AIM OF THE TASK:
From the entries that follow, report every line in which "pulse" occurs.

[Collected data entries]
Segment Open
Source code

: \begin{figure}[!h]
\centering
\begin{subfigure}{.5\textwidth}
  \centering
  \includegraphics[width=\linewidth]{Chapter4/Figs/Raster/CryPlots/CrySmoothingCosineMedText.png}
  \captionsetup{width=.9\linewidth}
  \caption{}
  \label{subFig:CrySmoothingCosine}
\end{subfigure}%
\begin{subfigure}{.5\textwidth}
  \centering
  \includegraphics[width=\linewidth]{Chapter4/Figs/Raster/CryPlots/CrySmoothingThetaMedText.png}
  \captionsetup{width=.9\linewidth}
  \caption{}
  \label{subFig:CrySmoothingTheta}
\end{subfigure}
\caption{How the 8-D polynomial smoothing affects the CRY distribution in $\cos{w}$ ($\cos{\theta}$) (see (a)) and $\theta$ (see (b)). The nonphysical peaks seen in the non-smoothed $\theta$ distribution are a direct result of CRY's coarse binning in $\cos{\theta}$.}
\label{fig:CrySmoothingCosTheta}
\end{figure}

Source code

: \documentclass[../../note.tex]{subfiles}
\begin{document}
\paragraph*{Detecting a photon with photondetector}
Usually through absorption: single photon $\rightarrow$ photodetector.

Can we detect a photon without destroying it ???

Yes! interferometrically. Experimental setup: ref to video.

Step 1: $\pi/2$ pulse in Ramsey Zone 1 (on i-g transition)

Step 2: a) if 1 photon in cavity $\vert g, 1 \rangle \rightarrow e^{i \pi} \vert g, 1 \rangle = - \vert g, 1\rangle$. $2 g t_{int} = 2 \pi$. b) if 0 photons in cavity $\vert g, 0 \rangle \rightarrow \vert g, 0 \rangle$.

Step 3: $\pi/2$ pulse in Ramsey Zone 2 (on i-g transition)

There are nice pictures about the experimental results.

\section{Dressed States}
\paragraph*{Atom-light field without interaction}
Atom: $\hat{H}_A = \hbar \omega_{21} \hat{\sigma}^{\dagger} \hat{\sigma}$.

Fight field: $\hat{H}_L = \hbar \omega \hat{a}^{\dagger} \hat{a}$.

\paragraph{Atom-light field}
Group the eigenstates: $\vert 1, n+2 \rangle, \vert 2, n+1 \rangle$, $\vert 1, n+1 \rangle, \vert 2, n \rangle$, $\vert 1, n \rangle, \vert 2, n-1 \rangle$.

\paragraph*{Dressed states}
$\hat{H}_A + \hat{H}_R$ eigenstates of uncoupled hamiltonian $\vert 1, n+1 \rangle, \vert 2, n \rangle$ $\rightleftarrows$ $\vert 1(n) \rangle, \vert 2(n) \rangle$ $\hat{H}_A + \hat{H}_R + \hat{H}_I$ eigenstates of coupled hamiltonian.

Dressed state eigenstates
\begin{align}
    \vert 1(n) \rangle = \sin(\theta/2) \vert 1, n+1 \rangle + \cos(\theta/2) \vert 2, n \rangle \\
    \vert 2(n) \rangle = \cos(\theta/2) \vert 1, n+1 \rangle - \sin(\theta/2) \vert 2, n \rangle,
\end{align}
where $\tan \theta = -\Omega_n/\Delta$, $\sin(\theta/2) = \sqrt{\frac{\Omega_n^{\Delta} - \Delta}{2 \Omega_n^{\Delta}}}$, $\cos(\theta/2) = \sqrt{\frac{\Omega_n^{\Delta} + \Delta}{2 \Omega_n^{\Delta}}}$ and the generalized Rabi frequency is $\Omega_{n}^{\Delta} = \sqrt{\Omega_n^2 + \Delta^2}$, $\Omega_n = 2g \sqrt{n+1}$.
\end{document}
Segment Closed
OUTPUT FOR THIS EXERCISE:
Step 1: $\pi/2$ pulse in Ramsey Zone 1 (on i-g transition)
Step 3: $\pi/2$ pulse in Ramsey Zone 2 (on i-g transition)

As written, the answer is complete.